> [What this task involves]:
Look through the data below, and copy each line that carries the word "closed".

> [Information given]:
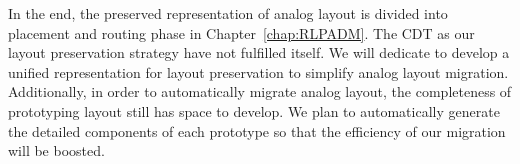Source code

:     In the end, the preserved representation of analog layout is divided into placement and routing phase in Chapter~\ref{chap:RLPADM}. The CDT as our layout preservation strategy have not fulfilled itself. We will dedicate to develop a unified representation for layout preservation to simplify analog layout migration. Additionally, in order to automatically migrate analog layout, the completeness of prototyping layout still has space to develop. We plan to automatically generate the detailed components of each prototype so that the efficiency of our migration will be boosted. 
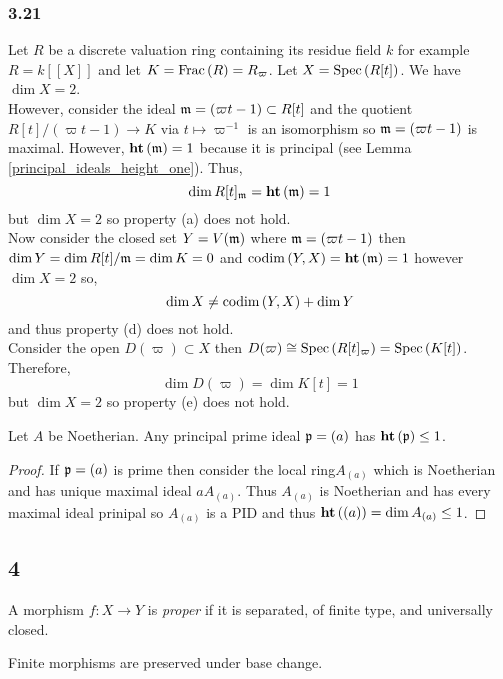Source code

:\documentclass[12pt]{article}
\begin{document}
\subsubsection{3.21}

Let $R$ be a discrete valuation ring containing its residue field $k$ for example $R = k[[X]]$ and let $K = \mathrm{Frac}\left(R\right) = R_\varpi$. Let $X = \mathrm{Spec}\left( R[t] \right)$. We have $\dim{X} = 2$. 
\bigskip\\
However, consider the ideal $\mathfrak{m} = (\varpi t - 1) \subset R[t]$ and the quotient $R[t]/(\varpi t - 1) \to K$ via $t \mapsto \varpi^{-1}$ is an isomorphism so $\mathfrak{m} = (\varpi t - 1)$ is maximal. However, $\mathbf{ht}\left( \mathfrak{m} \right) = 1$ because it is principal (see Lemma \ref{principal_ideals_height_one}). Thus,
\[ \dim{R[t]_{\mathfrak{m}}} = \mathbf{ht}\left( \mathfrak{m} \right) = 1 \]
but $\dim{X} = 2$ so property (a) does not hold.
\bigskip\\
Now consider the closed set $Y = V(\mathfrak{m})$ where $\mathfrak{m} = (\varpi t - 1)$ then $\dim{Y} = \dim{R[t] / \mathfrak{m}} = \dim{K} = 0$ and $\mathrm{codim}\left( Y, X \right) = \mathbf{ht}\left( \mathfrak{m} \right) = 1$ however $\dim{X} = 2$ so,
\[ \dim{X} \neq \mathrm{codim}\left( Y, X \right) + \dim{Y} \]
and thus property (d) does not hold. 
\bigskip\\
Consider the open $D(\varpi) \subset X$ then $D(\varpi) \cong \mathrm{Spec}\left( R[t]_\varpi \right) = \mathrm{Spec}\left( K[t] \right)$. Therefore,
\[ \dim{D(\varpi)} = \dim{K[t]} = 1 \]
but $\dim{X} = 2$ so property (e) does not hold.

\begin{lemma} \label{principal_ideals_height_one}
Let $A$ be Noetherian. Any principal prime ideal $\mathfrak{p} = (a)$ has $\mathbf{ht}\left( \mathfrak{p} \right) \le 1$.
\end{lemma}

\begin{proof}
If $\mathfrak{p} = (a)$ is prime then consider the local ring$A_{(a)}$ which is Noetherian and has unique maximal ideal $a A_{(a)}$. Thus $A_{(a)}$ is Noetherian and has every maximal ideal prinipal so $A_{(a)}$ is a PID and thus $\mathbf{ht}\left( (a) \right) = \dim{A_{(a)}} \le 1$.  
\end{proof}

\subsection{4}

\begin{definition}
A morphism $f : X \to Y$ is \textit{proper} if it is separated, of finite type, and universally closed. 
\end{definition}

\begin{lemma}
Finite morphisms are preserved under base change. 
\end{lemma}
\end{document}
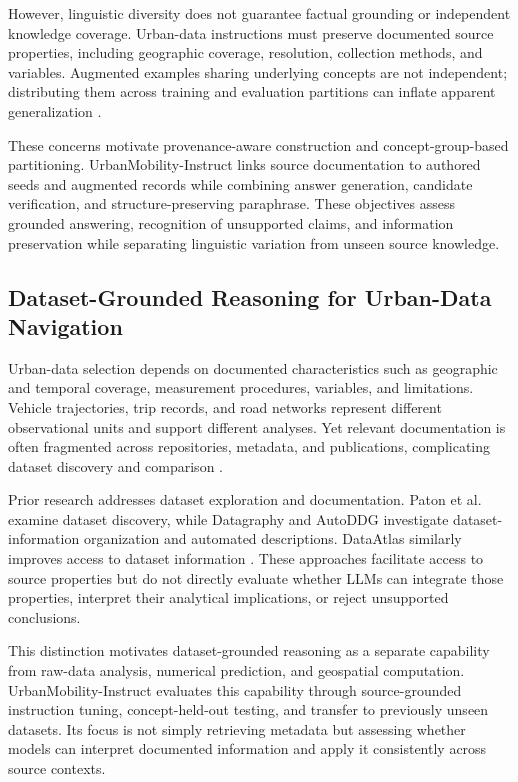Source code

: \documentclass[a4paper,fleqn]{cas-sc}
\begin{document}
However, linguistic diversity does not guarantee factual grounding or independent knowledge coverage. Urban-data instructions must preserve documented source properties, including geographic coverage, resolution, collection methods, and variables. Augmented examples sharing underlying concepts are not independent; distributing them across training and evaluation partitions can inflate apparent generalization \cite{kaufman2012leakage}.

These concerns motivate provenance-aware construction and concept-group-based partitioning. UrbanMobility-Instruct links source documentation to authored seeds and augmented records while combining answer generation, candidate verification, and structure-preserving paraphrase. These objectives assess grounded answering, recognition of unsupported claims, and information preservation while separating linguistic variation from unseen source knowledge.

\subsection{Dataset-Grounded Reasoning for Urban-Data Navigation}

Urban-data selection depends on documented characteristics such as geographic and temporal coverage, measurement procedures, variables, and limitations. Vehicle trajectories, trip records, and road networks represent different observational units and support different analyses. Yet relevant documentation is often fragmented across repositories, metadata, and publications, complicating dataset discovery and comparison \cite{paton2023dataset,petit2025datagraphy}.

Prior research addresses dataset exploration and documentation. Paton et al. \cite{paton2023dataset} examine dataset discovery, while Datagraphy \cite{petit2025datagraphy} and AutoDDG \cite{zhang2026autoddg} investigate dataset-information organization and automated descriptions. DataAtlas similarly improves access to dataset information \cite{giancotti2026dataatlas}. These approaches facilitate access to source properties but do not directly evaluate whether LLMs can integrate those properties, interpret their analytical implications, or reject unsupported conclusions.

This distinction motivates dataset-grounded reasoning as a separate capability from raw-data analysis, numerical prediction, and geospatial computation. UrbanMobility-Instruct evaluates this capability through source-grounded instruction tuning, concept-held-out testing, and transfer to previously unseen datasets. Its focus is not simply retrieving metadata but assessing whether models can interpret documented information and apply it consistently across source contexts.
\end{document}
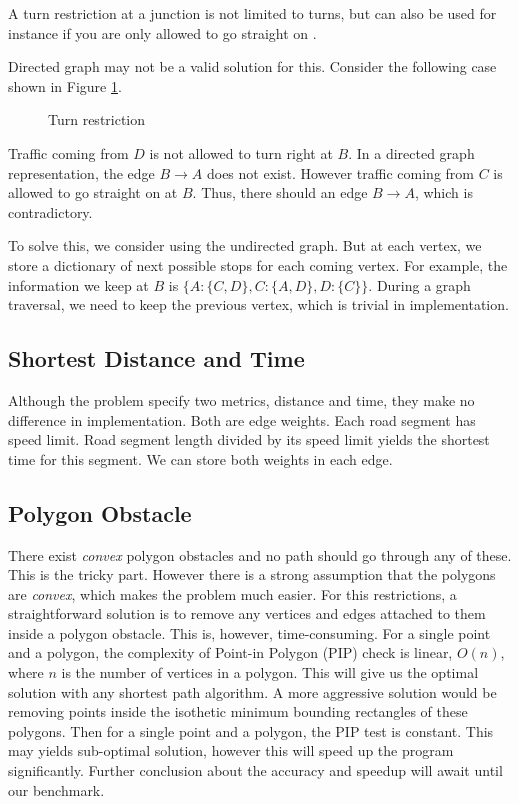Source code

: \documentclass[11pt]{article}
\begin{document}
A turn restriction at a junction is not limited to turns, but can
also be used for instance if you are only allowed to go straight
on \cite{osm:wiki:restriction}.

Directed graph may not be a valid solution for this.  Consider the
following case shown in Figure \ref{fig:turn}.

\begin{figure}[ht]
\label{fig:turn}
\centering

\caption{Turn restriction}\label{fig:turn}
\end{figure}

Traffic coming from \(D\) is not allowed to turn right at \(B\).
In a directed graph representation, the edge \(B\to A\) does not
exist.  However traffic coming from \(C\) is allowed to go straight
on at \(B\).  Thus, there should an edge \(B\to A\), which is
contradictory.

To solve this, we consider using the undirected graph.  But at each
vertex, we store a dictionary of next possible stops for each
coming vertex.  For example, the information we keep at \(B\) is
\(\{A: \{C, D\}, C: \{A, D\}, D: \{C\}\}\).  During a graph
traversal, we need to keep the previous vertex, which is trivial in
implementation.

\subsection{Shortest Distance and Time}
\label{sec-2-2}

Although the problem specify two metrics, distance and time, they
make no difference in implementation.  Both are edge weights.  Each
road segment has speed limit.  Road segment length divided by its
speed limit yields the shortest time for this segment.  We can
store both weights in each edge.

\subsection{Polygon Obstacle}
\label{sec-2-3}

There exist \emph{convex} polygon obstacles and no path should go
through any of these.  This is the tricky part.  However there is a
strong assumption that the polygons are \emph{convex}, which makes the
problem much easier.  For this restrictions, a straightforward
solution is to remove any vertices and edges attached to them
inside a polygon obstacle.  This is, however, time-consuming.  For
a single point and a polygon, the complexity of Point-in Polygon
(PIP) check is linear, \(O(n)\), where \(n\) is the number of
vertices in a polygon.  This will give us the optimal solution with
any shortest path algorithm.  A more aggressive solution would be
removing points inside the isothetic minimum bounding rectangles of
these polygons.  Then for a single point and a polygon, the PIP
test is constant.  This may yields sub-optimal solution, however
this will speed up the program significantly.  Further conclusion
about the accuracy and speedup will await until our benchmark.
\end{document}
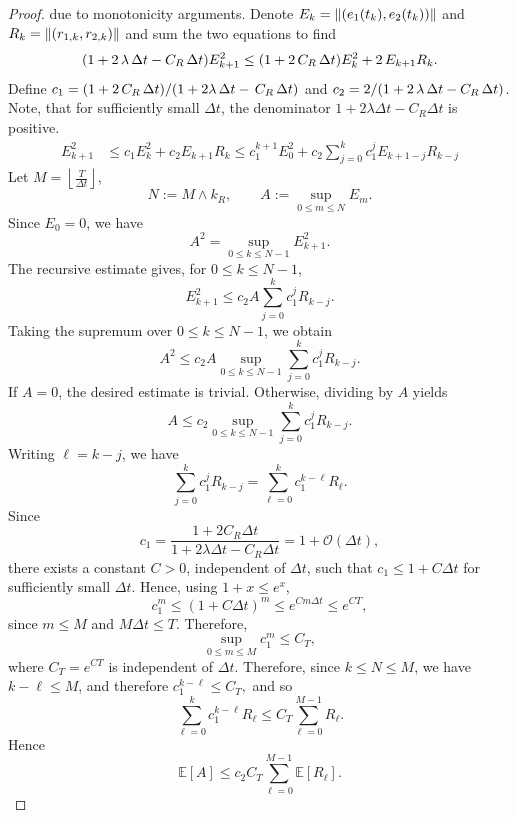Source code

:\documentclass[11pt, twoside]{report}
\begin{document}
\begin{proof}
 due to monotonicity arguments. Denote $E_k = \norm{(e_1(t_{k}),e_2(t_k)) }$ and  $R_k= \norm{(r_{1,k},r_{2,k})}$ and sum the two equations to find 
\begin{align*}
    \pa{1 + 2\,\lambda \,\deltat -  C_R\,\tstep} E_{k+1}^2 \leq \pa{1+ 2\,C_R \,\deltat } E_k^2 +   2\,E_{k+1} R_k .
\end{align*}
Define $c_1 = \pa{1+ 2\,C_R\, \deltat }/ \pa{1 + 2\lambda\, \deltat - \,C_R\,\tstep}$ and $c_2 = 2/ \pa{1 + 2\,\lambda\, \deltat -  C_R\,\tstep}$. Note, that for sufficiently small \(\Delta t\), the denominator
\(1+2\lambda\Delta t-C_R\Delta t\) is positive.
\begin{align*}
    E_{k+1}^2 &\leq c_1 E_k^2 + c_2 E_{k+1} R_k \leq c_1^{k+1} E_{0}^2 + c_2 \sum_{j=0}^{k} c_1^j  E_{k+1-j} R_{k-j}
 \end{align*}
Let $M=\left\lfloor\frac{T}{\Delta t}\right\rfloor$,
\[
N:=M\wedge k_R,
\qquad
A:=\sup_{0\leq m\leq N}E_m .
\]
Since \(E_0=0\), we have
\[
A^2=\sup_{0\leq k\leq N-1}E_{k+1}^2 .
\]
The recursive estimate gives, for \(0\leq k\leq N-1\),
\[
E_{k+1}^2
\leq
c_2 A\sum_{j=0}^{k}c_1^jR_{k-j}.
\]
Taking the supremum over \(0\leq k\leq N-1\), we obtain
\[
A^2
\leq
c_2 A
\sup_{0\leq k\leq N-1}
\sum_{j=0}^{k}c_1^jR_{k-j}.
\]
If \(A=0\), the desired estimate is trivial. Otherwise, dividing by \(A\) yields
\[
A
\leq
c_2
\sup_{0\leq k\leq N-1}
\sum_{j=0}^{k}c_1^jR_{k-j}.
\]
Writing \(\ell=k-j\), we have
\[
\sum_{j=0}^{k}c_1^jR_{k-j}
=
\sum_{\ell=0}^{k}c_1^{k-\ell}R_\ell .
\]
Since
\[
c_1=\frac{1+2C_R\Delta t}{1+2\lambda\Delta t-C_R\Delta t}
=1+\mathcal O(\Delta t),
\]
there exists a constant \(C>0\), independent of \(\Delta t\), such that
\(c_1\le 1+C\Delta t\) for sufficiently small \(\Delta t\). Hence, using
\(1+x\le e^x\),
\[
c_1^m
\le (1+C\Delta t)^m
\le e^{Cm\Delta t}
\le e^{CT},
\]
since \(m\le M\) and \(M\Delta t\le T\). Therefore,
\[
\sup_{0\le m\le M} c_1^m\le C_T,
\]
where \(C_T=e^{CT}\) is independent of \(\Delta t\).
Therefore, since $k \leq N \leq M$, we have $k-\ell \leq M$, and therefore $c_1^{k-\ell} \leq  C_T,$ and so
\[
\sum_{\ell=0}^{k}c_1^{k-\ell}R_\ell
\leq
C_T\sum_{\ell=0}^{M-1}R_\ell .
\]
Hence
\[
\mathbb E[A]
\leq
c_2 C_T
\sum_{\ell=0}^{M-1}\mathbb E[R_\ell].
\]



\end{proof}
\end{document}

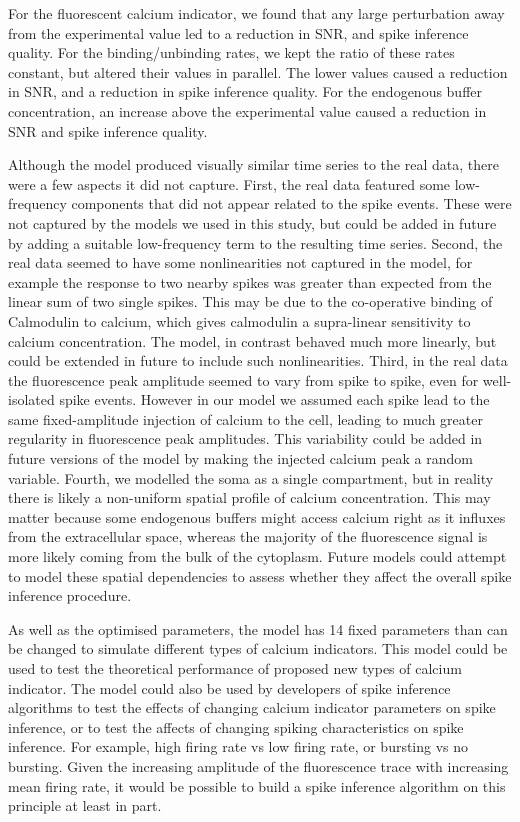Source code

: For the fluorescent calcium indicator, we found that any large perturbation away from the experimental value led to a reduction in SNR, and spike inference quality. For the binding/unbinding rates, we kept the ratio of these rates constant, but altered their values in parallel. The lower values caused a reduction in SNR, and a reduction in spike inference quality. For the endogenous buffer concentration, an increase above the experimental value caused a reduction in SNR and spike inference quality.

Although the model produced visually similar time series to the real data, there were a few aspects it did not capture. First, the real data featured some low-frequency components that did not appear related to the spike events. These were not captured by the models we used in this study, but could be added in future by adding a suitable low-frequency term to the resulting time series. Second, the real data seemed to have some nonlinearities not captured in the model, for example the response to two nearby spikes was greater than expected from the linear sum of two single spikes. This may be due to the co-operative binding of Calmodulin to calcium, which gives calmodulin a supra-linear sensitivity to calcium concentration. The model, in contrast behaved much more linearly, but could be extended in future to include such nonlinearities. Third, in the real data the fluorescence peak amplitude seemed to vary from spike to spike, even for well-isolated spike events. However in our model we assumed each spike lead to the same fixed-amplitude injection of calcium to the cell, leading to much greater regularity in fluorescence peak amplitudes. This variability could be added in future versions of the model by making the injected calcium peak a random variable. Fourth, we modelled the soma as a single compartment, but in reality there is likely a non-uniform spatial profile of calcium concentration. This may matter because some endogenous buffers might access calcium right as it influxes from the extracellular space, whereas the majority of the fluorescence signal is more likely coming from the bulk of the cytoplasm. Future models could attempt to model these spatial dependencies to assess whether they affect the overall spike inference procedure.

As well as the optimised parameters, the model has 14 fixed parameters than can be changed to simulate different types of calcium indicators. This model could be used to test the theoretical performance of proposed new types of calcium indicator. The model could also be used by developers of spike inference algorithms to test the effects of changing calcium indicator parameters on spike inference, or to test the affects of changing spiking characteristics on spike inference. For example, high firing rate vs low firing rate, or bursting vs no bursting. Given the increasing amplitude of the fluorescence trace with increasing mean firing rate, it would be possible to build a spike inference algorithm on this principle at least in part.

> [Exercise result]:
Now consider the closed set $Y = V(\mathfrak{m})$ where $\mathfrak{m} = (\varpi t - 1)$ then $\dim{Y} = \dim{R[t] / \mathfrak{m}} = \dim{K} = 0$ and $\mathrm{codim}\left( Y, X \right) = \mathbf{ht}\left( \mathfrak{m} \right) = 1$ however $\dim{X} = 2$ so,
A morphism $f : X \to Y$ is \textit{proper} if it is separated, of finite type, and universally closed. 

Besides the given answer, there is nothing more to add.